Nel sesto giorno dall’inizio dell’operazione turca “Fonte di pace” – 560 i ‘terroristi’ neutralizzati secondo Ankara – le Unità curde di protezione del popolo (Ypg), a capo delle Forze Democratiche Siriane, hanno iniziato a coordinarsi con le forze militari del presidente siriano Assad che sarebbero già arrivate nella zona di Manbij. I curdi, lasciati completamente soli dagli Stati Uniti che domenica notte avevano deciso di ritirare le ultime truppe nei pressi di Kobane, non hanno altre alternative per sopravvivere se non fare il gioco della Russia, la potenza che mantiene alla presidenza il rais siriano. Un anziano politico curdo, Aldar Xelil, ha definito il patto con Damasco una misura di emergenza. “La priorità ora è proteggere la sicurezza del confine dal pericolo turco”, ha detto Xelil. “Siamo in contatto con il governo di Damasco per raggiungere un terreno comune in futuro”. Anche i comandanti dell’Ypg hanno lo stesso umore: il patto con Damasco era necessario, ma il sogno di una terra curda si allontana sempre più.
L’intreccio è letale: Damasco è rimasta ad Assad grazie al Cremlino, che però è da tempo alleato anche della Turchia. Questo accordo tra curdi e Assad non ha infatti sorpreso l’autocrate turco Erdogan che ha ordinato ai propri soldati di intensificare l’offensiva, senza trovare ostacoli, se non quelli decisi da Putin e accettati sotto banco dal Sultano. Durante la giornata di ieri, le città di Kobane e Ras al Ayn, appena al di là del confine con la Turchia, sono state bombardate dall’artiglieria di Ankara. Ad aiutare sul terreno i militari turchi sono arrivate nuove squadre islamiche di tagliagole, da non confondersi con l’Isis. Si tratta dei jihadisti e mercenari arabi e turcomanni, reperiti anche in Iraq, riuniti in quello che viene chiamato Esercito Nazionale Siriano, ovvero l’evoluzione dell’Esercito Libero Siriano finanziato dalla Turchia fin dall’inizio della guerra civile siriana ben 8 anni fa. Erdogan, prima di partire per l’Azerbajan, ha dato il via alla “fase successiva” dell’operazione con l’obiettivo di “ripulire Manbij”, a ovest dell’Eufrate. Lo ha riferito il quotidiano filogovernativo turco Sabah, sottolineando l’aiuto fondamentale sul terreno dei paramilitari. “Con l’operazione ‘Fonte di pace’, la Turchia ha intrapreso un passo vitale quanto l’operazione a Cipro del 1974” ha detto Erdogan citando la fase storica in cui l’esercito di Ankara occupò la parte settentrionale dell’isola in risposta a un tentativo di golpe filo-greco.

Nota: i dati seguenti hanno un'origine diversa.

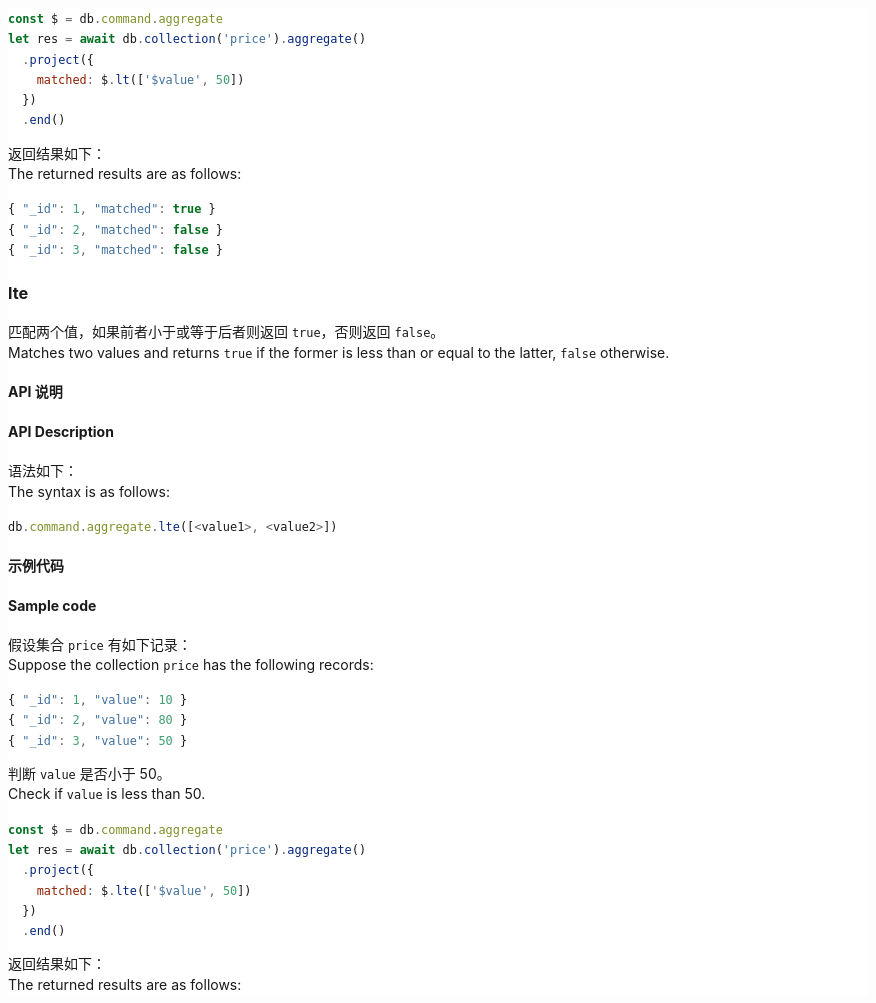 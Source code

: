  
```js
const $ = db.command.aggregate
let res = await db.collection('price').aggregate()
  .project({
    matched: $.lt(['$value', 50])
  })
  .end()
```
返回结果如下：  
The returned results are as follows:

 
```js
{ "_id": 1, "matched": true }
{ "_id": 2, "matched": false }
{ "_id": 3, "matched": false }
```

### lte

匹配两个值，如果前者小于或等于后者则返回 `true`，否则返回 `false`。  
Matches two values and returns `true` if the former is less than or equal to the latter, `false` otherwise.

      
####  API 说明
#### API Description
 语法如下：  
 The syntax is as follows:

 
```js
db.command.aggregate.lte([<value1>, <value2>])
```

####  示例代码
#### Sample code
 假设集合 `price` 有如下记录：  
 Suppose the collection `price` has the following records:

 
```js
{ "_id": 1, "value": 10 }
{ "_id": 2, "value": 80 }
{ "_id": 3, "value": 50 }
```
判断 `value` 是否小于 50。  
Check if `value` is less than 50.

 
```js
const $ = db.command.aggregate
let res = await db.collection('price').aggregate()
  .project({
    matched: $.lte(['$value', 50])
  })
  .end()
```
返回结果如下：  
The returned results are as follows:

Sabah conferma ancora che i prossimi obiettivi dell’operazione sono conquistare Manbij e Ayn al-Arab (Kobane). Entrambe le città si trovano a ovest di Tel Abyad e Ras al-Ain, che secondo quanto annunciato oggi dal ministro della Difesa turco, Hulusi Akar, sono sotto il controllo di Ankara. Ma ancora ieri sera, la comandante dell’Ypj, l’ala militare femminile curda del Rojava, Nasreen Abdallah, ha detto al Fatto che queste città, non sono ancora capitolate. I media statali siriani, tutti ovviamente filo Assad, ieri sera riportavano che le truppe lealiste erano già entrate a Tel Tamer, una città sull’autostrada M4, strategicamente cruciale, che corre da est a ovest, a circa 30 km a sud della frontiera con la Turchia. La tv di stato di Damasco ha anche mostrato immagini degli abitanti curdi di queste città mentre accolgono le forze lealiste siriane nella città di Ain Issa.

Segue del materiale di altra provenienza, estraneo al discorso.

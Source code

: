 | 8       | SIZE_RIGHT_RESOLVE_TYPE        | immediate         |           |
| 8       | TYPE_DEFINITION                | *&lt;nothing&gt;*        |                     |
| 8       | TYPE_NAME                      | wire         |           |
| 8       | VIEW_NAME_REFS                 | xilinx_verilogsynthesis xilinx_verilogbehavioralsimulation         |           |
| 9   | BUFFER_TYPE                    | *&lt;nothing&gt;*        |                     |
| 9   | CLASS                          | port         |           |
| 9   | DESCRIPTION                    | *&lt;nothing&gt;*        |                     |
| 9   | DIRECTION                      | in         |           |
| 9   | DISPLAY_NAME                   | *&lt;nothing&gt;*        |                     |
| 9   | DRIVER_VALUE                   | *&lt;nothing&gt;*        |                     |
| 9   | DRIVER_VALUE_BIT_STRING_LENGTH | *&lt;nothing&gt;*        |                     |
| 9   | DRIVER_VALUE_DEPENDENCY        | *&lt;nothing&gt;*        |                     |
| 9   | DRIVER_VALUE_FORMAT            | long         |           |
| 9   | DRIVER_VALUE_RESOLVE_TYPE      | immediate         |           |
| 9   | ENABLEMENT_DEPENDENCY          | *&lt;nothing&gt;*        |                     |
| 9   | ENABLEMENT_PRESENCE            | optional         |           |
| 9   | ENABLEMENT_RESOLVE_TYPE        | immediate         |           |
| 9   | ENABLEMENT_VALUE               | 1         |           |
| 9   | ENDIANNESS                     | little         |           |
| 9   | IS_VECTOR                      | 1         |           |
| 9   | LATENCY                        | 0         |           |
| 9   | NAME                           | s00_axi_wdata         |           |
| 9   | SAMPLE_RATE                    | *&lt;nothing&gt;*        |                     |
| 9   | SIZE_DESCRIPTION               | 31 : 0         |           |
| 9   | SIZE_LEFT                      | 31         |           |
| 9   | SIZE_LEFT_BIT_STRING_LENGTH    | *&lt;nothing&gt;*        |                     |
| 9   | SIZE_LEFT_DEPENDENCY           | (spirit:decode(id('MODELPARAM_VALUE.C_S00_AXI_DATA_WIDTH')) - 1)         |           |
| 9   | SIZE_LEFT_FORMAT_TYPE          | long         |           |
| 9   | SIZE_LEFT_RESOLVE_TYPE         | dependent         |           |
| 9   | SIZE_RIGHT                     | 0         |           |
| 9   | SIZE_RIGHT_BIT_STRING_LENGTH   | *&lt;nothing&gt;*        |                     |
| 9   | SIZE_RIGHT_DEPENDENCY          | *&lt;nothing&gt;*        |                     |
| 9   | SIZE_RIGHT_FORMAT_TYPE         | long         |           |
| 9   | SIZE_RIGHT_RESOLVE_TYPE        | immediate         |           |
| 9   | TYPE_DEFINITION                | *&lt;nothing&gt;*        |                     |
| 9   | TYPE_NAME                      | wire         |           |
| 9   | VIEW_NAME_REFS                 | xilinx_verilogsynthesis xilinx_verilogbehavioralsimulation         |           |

Gran parte della M4 si trova sul bordo meridionale del territorio a maggioranza curda, chiamato Rojava, nel nord-est della Siria dove la Turchia vuole creare una “zona cuscinetto” priva dei guerriglieri curdi accusati da Ankara di essere affiliati al Pkk di Ocalan. La Turchia ha dichiarato di avere già sotto controllo una parte dell’arteria di collegamento. Il presidente americano Trump per giustificare il disastro a cui ha dato la stura ritirando i soldati Usa dal Rojava ha scritto, senza fornire alcuna prova, che “i curdi potrebbero rilasciare i prigionieri dello Stato Islamico detenuti nelle prigioni del Rojava deliberatamente per attirare indietro le truppe statunitensi”.